The word "Residual": say how many lines of the data below contain it, and give the number alone.

BEGIN Supplied material

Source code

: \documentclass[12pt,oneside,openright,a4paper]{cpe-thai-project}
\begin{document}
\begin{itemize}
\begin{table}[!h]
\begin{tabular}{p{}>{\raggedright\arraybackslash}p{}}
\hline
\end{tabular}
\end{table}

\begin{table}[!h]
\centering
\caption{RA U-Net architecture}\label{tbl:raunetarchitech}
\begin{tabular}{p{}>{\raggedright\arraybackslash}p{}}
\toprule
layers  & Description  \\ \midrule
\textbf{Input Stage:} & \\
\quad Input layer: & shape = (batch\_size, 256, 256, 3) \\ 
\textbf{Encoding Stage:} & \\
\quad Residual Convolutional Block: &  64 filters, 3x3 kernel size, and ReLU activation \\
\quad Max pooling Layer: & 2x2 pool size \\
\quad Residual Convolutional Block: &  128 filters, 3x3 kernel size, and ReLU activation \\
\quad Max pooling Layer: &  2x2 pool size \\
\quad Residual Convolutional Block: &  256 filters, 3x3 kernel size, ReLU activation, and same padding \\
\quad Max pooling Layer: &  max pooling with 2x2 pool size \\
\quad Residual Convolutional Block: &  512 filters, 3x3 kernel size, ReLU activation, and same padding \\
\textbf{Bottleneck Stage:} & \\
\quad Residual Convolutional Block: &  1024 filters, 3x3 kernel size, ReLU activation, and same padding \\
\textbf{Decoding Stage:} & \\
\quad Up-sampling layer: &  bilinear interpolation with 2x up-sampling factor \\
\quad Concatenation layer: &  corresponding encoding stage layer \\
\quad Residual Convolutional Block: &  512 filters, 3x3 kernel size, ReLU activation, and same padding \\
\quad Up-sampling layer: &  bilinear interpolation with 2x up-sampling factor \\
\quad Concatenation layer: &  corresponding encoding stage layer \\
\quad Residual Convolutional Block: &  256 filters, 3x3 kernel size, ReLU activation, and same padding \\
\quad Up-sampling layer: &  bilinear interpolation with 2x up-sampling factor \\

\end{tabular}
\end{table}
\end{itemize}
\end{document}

END Supplied material

| Exercise solution |
7